On the Poetry Trail

Posted on October 14, 2019 by Sandy Weisman

I wasn’t lost.  Rather I was lost in the woods – the dying browned ferns and the orange sumac, chickadees working their way among a thick crabapple tree.  I thought of something from Rebecca Solnit’s book, A Field Guide to Getting Lost, which I am reading right now.  “It is the job of artists to open doors and invite in prophesies, the unknown, the unfamiliar; it’s where their work comes from …”

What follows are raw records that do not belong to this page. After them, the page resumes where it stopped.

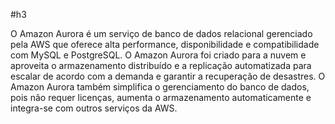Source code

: #h3 

O Amazon Aurora é um serviço de banco de dados relacional gerenciado pela AWS que oferece alta performance, disponibilidade e compatibilidade com MySQL e PostgreSQL. O Amazon Aurora foi criado para a nuvem e aproveita o armazenamento distribuído e a replicação automatizada para escalar de acordo com a demanda e garantir a recuperação de desastres. O Amazon Aurora também simplifica o gerenciamento do banco de dados, pois não requer licenças, aumenta o armazenamento automaticamente e integra-se com outros serviços da AWS.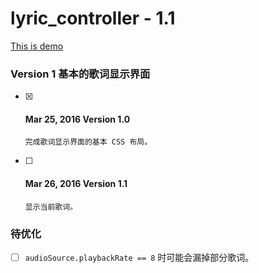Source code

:# lyric_controller - 1.1
[This is demo](http://www.kravis.me/lyric_controller)

### Version 1 基本的歌词显示界面
- [x] #### Mar 25, 2016 Version 1.0

      完成歌词显示界面的基本 CSS 布局。

- [ ] #### Mar 26, 2016 Version 1.1

      显示当前歌词。

### 待优化
- [ ] `audioSource.playbackRate == 8` 时可能会漏掉部分歌词。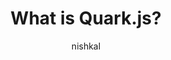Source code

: ---
title : What is Quark.js?
description : Examples of cron expressions for configuring time schedules and cronjobs.
author : nishkal
tags : ['nodejs', 'javascript']
---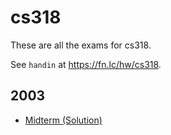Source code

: # cs318

These are all the exams for cs318.

See `handin` at https://fn.lc/hw/cs318.



## 2003


* [Midterm (Solution)](/static/exams/cs318/2003/MidtermSoln-318-04RGood.pdf)


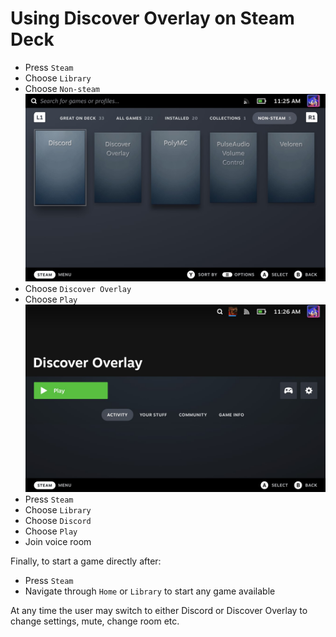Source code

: # Using Discover Overlay on Steam Deck

- Press `Steam`
- Choose `Library`
- Choose `Non-steam`
![Non-Steam game list](non_steam_games.jpg)
- Choose `Discover Overlay`
- Choose `Play`
![Info page for Discover overlay](play_discover_overlay.jpg)
- Press `Steam`
- Choose `Library`
- Choose `Discord`
- Choose `Play`
- Join voice room

Finally, to start a game directly after:
- Press `Steam`
- Navigate through `Home` or `Library` to start any game available

At any time the user may switch to either Discord or Discover Overlay to change settings, mute, change room etc.
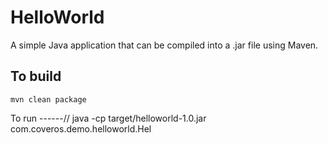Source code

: HelloWorld
==========

A simple Java application that can be compiled into a .jar file using Maven.

To build
--------
    mvn clean package

To run
------//
    java -cp target/helloworld-1.0.jar com.coveros.demo.helloworld.Hel
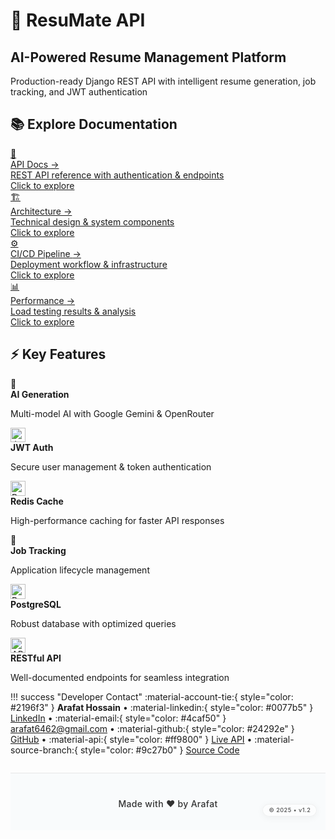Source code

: <div class="homepage">

<div class="hero-section">
<h1>🚀 <strong>ResuMate API</strong></h1>
<h2>AI-Powered Resume Management Platform</h2>

<div class="hero-subtitle">
Production-ready Django REST API with intelligent resume generation, job tracking, and JWT authentication
</div>
</div>

<div class="nav-section">
<h2>📚 <strong>Explore Documentation</strong></h2>

<div class="section-nav-grid">

<a href="api-docs/" class="section-nav-card api-docs">
<div class="nav-icon">🔗</div>
<div class="nav-title">API Docs <span class="nav-arrow">→</span></div>
<div class="nav-description">REST API reference with authentication & endpoints</div>
<div class="nav-cta">Click to explore</div>
</a>

<a href="architecture/" class="section-nav-card architecture">
<div class="nav-icon">🏗️</div>
<div class="nav-title">Architecture <span class="nav-arrow">→</span></div>
<div class="nav-description">Technical design & system components</div>
<div class="nav-cta">Click to explore</div>
</a>

<a href="cicd-pipeline/" class="section-nav-card cicd">
<div class="nav-icon">⚙️</div>
<div class="nav-title">CI/CD Pipeline <span class="nav-arrow">→</span></div>
<div class="nav-description">Deployment workflow & infrastructure</div>
<div class="nav-cta">Click to explore</div>
</a>

<!-- <a href="live-demo/" class="section-nav-card demo">
<div class="nav-icon">🚀</div>
<div class="nav-title">Live Demo <span class="nav-arrow">→</span></div>
<div class="nav-description">Interactive demo & production showcase</div>
<div class="nav-cta">Click to explore</div>
</a> -->

<a href="performance/" class="section-nav-card performance">
<div class="nav-icon">📊</div>
<div class="nav-title">Performance <span class="nav-arrow">→</span></div>
<div class="nav-description">Load testing results & analysis</div>
<div class="nav-cta">Click to explore</div>
</a>

</div>
</div>

<div class="features-section">
<h2>⚡ <strong>Key Features</strong></h2>

<div class="features-grid">

<div class="feature-card ai-gen">
<div class="feature-icon">🤖</div>
<strong>AI Generation</strong>
<p>Multi-model AI with Google Gemini & OpenRouter</p>
</div>

<div class="feature-card auth-sys">
  <div class="feature-icon">
    <img src="/assets/images/jwt.png" alt="JWT Logo" style="height: 1.7em; vertical-align: middle; margin-right: 0.2em;">
  </div>
  <strong>JWT Auth</strong>
  <p>Secure user management & token authentication</p>
</div>

<div class="feature-card cache">
  <div class="feature-icon">
    <img src="/assets/images/redis.png" alt="Redis Logo" style="height: 1.7em; vertical-align: middle; margin-right: 0.2em;">
  </div>
  <strong>Redis Cache</strong>
  <p>High-performance caching for faster API responses</p>
</div>

<div class="feature-card job-track">
<div class="feature-icon">💼</div>
<strong>Job Tracking</strong>
<p>Application lifecycle management</p>
</div>

<div class="feature-card database">
  <div class="feature-icon">
    <img src="/assets/images/postgresql.png" alt="PostgreSQL Logo" style="height: 1.7em; vertical-align: middle; margin-right: 0.2em;">
  </div>
  <strong>PostgreSQL</strong>
  <p>Robust database with optimized queries</p>
</div>

<div class="feature-card api-design">
  <div class="feature-icon">
    <img src="/assets/images/api.png" alt="API Icon" style="height: 1.7em; vertical-align: middle; margin-right: 0.2em;">
  </div>
  <strong>RESTful API</strong>
  <p>Well-documented endpoints for seamless integration</p>
</div>

</div>
</div>

</div>

!!! success "Developer Contact"
    :material-account-tie:{ style="color: #2196f3" } **Arafat Hossain** • :material-linkedin:{ style="color: #0077b5" } [LinkedIn](https://www.linkedin.com/in/arafat6462) • :material-email:{ style="color: #4caf50" } [arafat6462@gmail.com](mailto:arafat6462@gmail.com) • :material-github:{ style="color: #24292e" } [GitHub](https://github.com/Arafat6462) • :material-api:{ style="color: #ff9800" } [Live API](https://arafat2.me/api) • :material-source-branch:{ style="color: #9c27b0" } [Source Code](https://github.com/Arafat6462/ResuMate)

<div style="
  display: flex; 
  justify-content: center; 
  align-items: center; 
  margin-top: 2em; 
  padding: 2.5em 0 2em 0;
  position: relative;
  border-top: 1px solid rgba(0, 0, 0, 0.08);
  background: rgba(248, 250, 252, 0.8);
  backdrop-filter: blur(15px);
">
  <sub style="
    font-size: 1em; 
    color: rgba(0, 0, 0, 0.8); 
    font-weight: 500;
    letter-spacing: 0.3px;
  ">Made with ❤️ by Arafat</sub>
  
  <span style="
    position: absolute; 
    right: 1.5em; 
    font-size: 0.65em; 
    background: rgba(255, 255, 255, 0.6);
    color: rgba(0, 0, 0, 0.7);
    padding: 0.4em 1em;
    border-radius: 15px;
    border: 1px solid rgba(0, 0, 0, 0.05);
    backdrop-filter: blur(10px);
    box-shadow: 0 2px 12px rgba(0, 0, 0, 0.05);
    display: flex;
    align-items: center;
    justify-content: center;
  ">
    <span style="font-weight: 500; letter-spacing: 0.5px;">© 2025 • v1.2</span>
  </span>
</div>
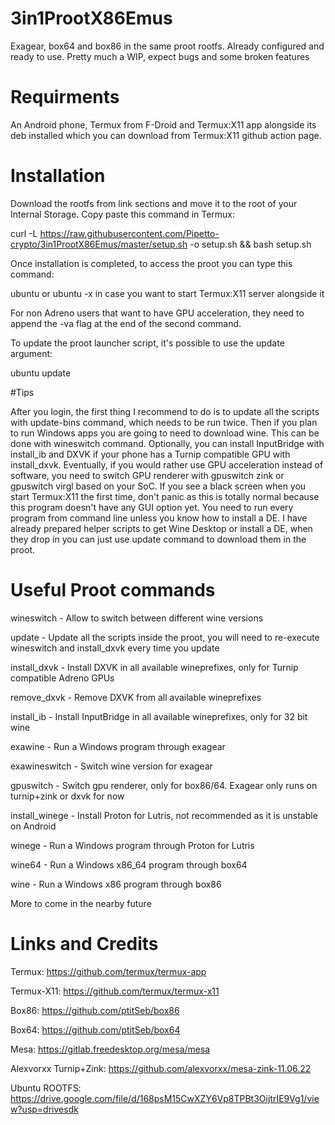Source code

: # 3in1ProotX86Emus
Exagear, box64 and box86 in the same proot rootfs. Already configured and ready to use. Pretty much a WIP, expect bugs and some broken features

# Requirments

An Android phone, Termux from F-Droid and Termux:X11 app alongside its deb installed which you can download from Termux:X11 github action page.

# Installation

Download the rootfs from link sections and move it to the root of your Internal Storage. Copy paste this command in Termux:

curl -L https://raw.githubusercontent.com/Pipetto-crypto/3in1ProotX86Emus/master/setup.sh -o setup.sh && bash setup.sh

Once installation is completed, to access the proot you can type this command:

ubuntu or ubuntu -x in case you want to start Termux:X11 server alongside it

For non Adreno users that want to have GPU acceleration, they need to append the -va flag at the end of the second command.

To update the proot launcher script, it's possible to use the update argument:

ubuntu update

#Tips

After you login, the first thing I recommend to do is to update all the scripts with update-bins command, which needs to be run twice. Then if you plan to run Windows apps you are going to need to download wine. This can be done with wineswitch command. Optionally, you can install InputBridge with install_ib and DXVK if your phone has a Turnip compatible GPU with install_dxvk. Eventually, if you would rather use GPU acceleration instead of software, you need to switch GPU renderer with gpuswitch zink or gpuswitch virgl based on your SoC. If you see a black screen when you start Termux:X11 the first time, don't panic as this is totally normal because this program doesn't have any GUI option yet. You need to run every program from command line unless you know how to install a DE. I have already prepared helper scripts to get Wine Desktop or install a DE, when they drop in you can just use update command to download them in the proot.


# Useful Proot commands

wineswitch - Allow to switch between different wine versions

update - Update all the scripts inside the proot, you will need to re-execute wineswitch and install_dxvk every time you update

install_dxvk - Install DXVK in all available wineprefixes, only for Turnip compatible Adreno GPUs

remove_dxvk - Remove DXVK from all available wineprefixes

install_ib - Install InputBridge in all available wineprefixes, only for 32 bit wine

exawine - Run a Windows program through exagear

exawineswitch - Switch wine version for exagear

gpuswitch - Switch gpu renderer, only for box86/64. Exagear only runs on turnip+zink or dxvk for now

install_winege - Install Proton for Lutris, not recommended as it is unstable on Android

winege - Run a Windows program through Proton for Lutris

wine64 - Run a Windows x86_64 program through box64

wine - Run a Windows x86 program through box86

More to come in the nearby future

# Links and Credits

Termux: https://github.com/termux/termux-app

Termux-X11: https://github.com/termux/termux-x11

Box86: https://github.com/ptitSeb/box86

Box64: https://github.com/ptitSeb/box64

Mesa: https://gitlab.freedesktop.org/mesa/mesa

Alexvorxx Turnip+Zink: https://github.com/alexvorxx/mesa-zink-11.06.22

Ubuntu ROOTFS: https://drive.google.com/file/d/168psM15CwXZY6Vp8TPBt3OijtrIE9Vg1/view?usp=drivesdk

This fading stand of maple trees on a trail at Beech Hill caught my breath.  As if I were seeing an erasure in the landscape, the color of which I hadn’t ever noticed before.  I both wanted to paint and write the pale green, almost white, disappearing leaves.

 

I am tucking this idea away and will write it when Dawn Potter comes November 1 – 3 to teach New England Bards: Discovering Voice, Discovering Place at 26 Split Rock Cove.  Dawn will focus on Jane Kenyon and Hayden Carruth as voices of the rural north country.  From there we will all be writing from our own voices.  But for the moment I thought of Jane Kenyon and this stanza from her poem, Happiness:

There’s just no accounting for happiness,
or the way it turns up like a prodigal
who comes back to the dust at your feet
having squandered a fortune far away.